PROBLEM DESCRIPTION: Every record should be copied exactly, and the images omitted.
[DATA SHOWN — start]
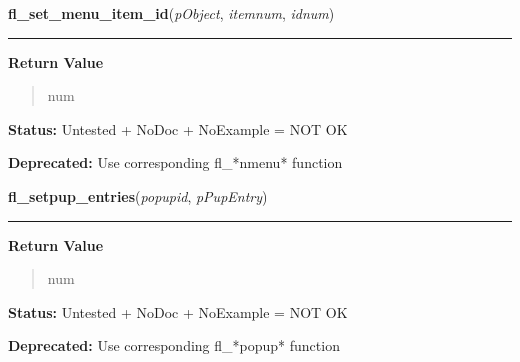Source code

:     \label{xformslib:deprecated:fl_set_menu_item_id}

    \vspace{0.5ex}

\hspace{.8\funcindent}\begin{boxedminipage}{\funcwidth}

    \raggedright \textbf{fl\_set\_menu\_item\_id}(\textit{pObject}, \textit{itemnum}, \textit{idnum})

    \vspace{-1.5ex}

    \rule{\textwidth}{0.5\fboxrule}
\setlength{\parskip}{2ex}
\setlength{\parskip}{1ex}
      \textbf{Return Value}
    \vspace{-1ex}

      \begin{quote}
      num

      \end{quote}

\textbf{Status:} Untested + NoDoc + NoExample = NOT OK



\textbf{Deprecated:} Use corresponding fl\_*nmenu* function



    \end{boxedminipage}

    \label{xformslib:deprecated:fl_setpup_entries}

    \vspace{0.5ex}

\hspace{.8\funcindent}\begin{boxedminipage}{\funcwidth}

    \raggedright \textbf{fl\_setpup\_entries}(\textit{popupid}, \textit{pPupEntry})

    \vspace{-1.5ex}

    \rule{\textwidth}{0.5\fboxrule}
\setlength{\parskip}{2ex}
\setlength{\parskip}{1ex}
      \textbf{Return Value}
    \vspace{-1ex}

      \begin{quote}
      num

      \end{quote}

\textbf{Status:} Untested + NoDoc + NoExample = NOT OK



\textbf{Deprecated:} Use corresponding fl\_*popup* function



    \end{boxedminipage}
[DATA SHOWN — finish]
FINISHED EXERCISE:
Source code

:     \label{xformslib:deprecated:fl_set_menu_item_id}

    \vspace{0.5ex}

\hspace{.8\funcindent}\begin{boxedminipage}{\funcwidth}

    \raggedright \textbf{fl\_set\_menu\_item\_id}(\textit{pObject}, \textit{itemnum}, \textit{idnum})

    \vspace{-1.5ex}

    \rule{\textwidth}{0.5\fboxrule}
\setlength{\parskip}{2ex}
\setlength{\parskip}{1ex}
      \textbf{Return Value}
    \vspace{-1ex}

      \begin{quote}
      num

      \end{quote}

\textbf{Status:} Untested + NoDoc + NoExample = NOT OK



\textbf{Deprecated:} Use corresponding fl\_*nmenu* function



    \end{boxedminipage}

    \label{xformslib:deprecated:fl_setpup_entries}

    \vspace{0.5ex}

\hspace{.8\funcindent}\begin{boxedminipage}{\funcwidth}

    \raggedright \textbf{fl\_setpup\_entries}(\textit{popupid}, \textit{pPupEntry})

    \vspace{-1.5ex}

    \rule{\textwidth}{0.5\fboxrule}
\setlength{\parskip}{2ex}
\setlength{\parskip}{1ex}
      \textbf{Return Value}
    \vspace{-1ex}

      \begin{quote}
      num

      \end{quote}

\textbf{Status:} Untested + NoDoc + NoExample = NOT OK



\textbf{Deprecated:} Use corresponding fl\_*popup* function



    \end{boxedminipage}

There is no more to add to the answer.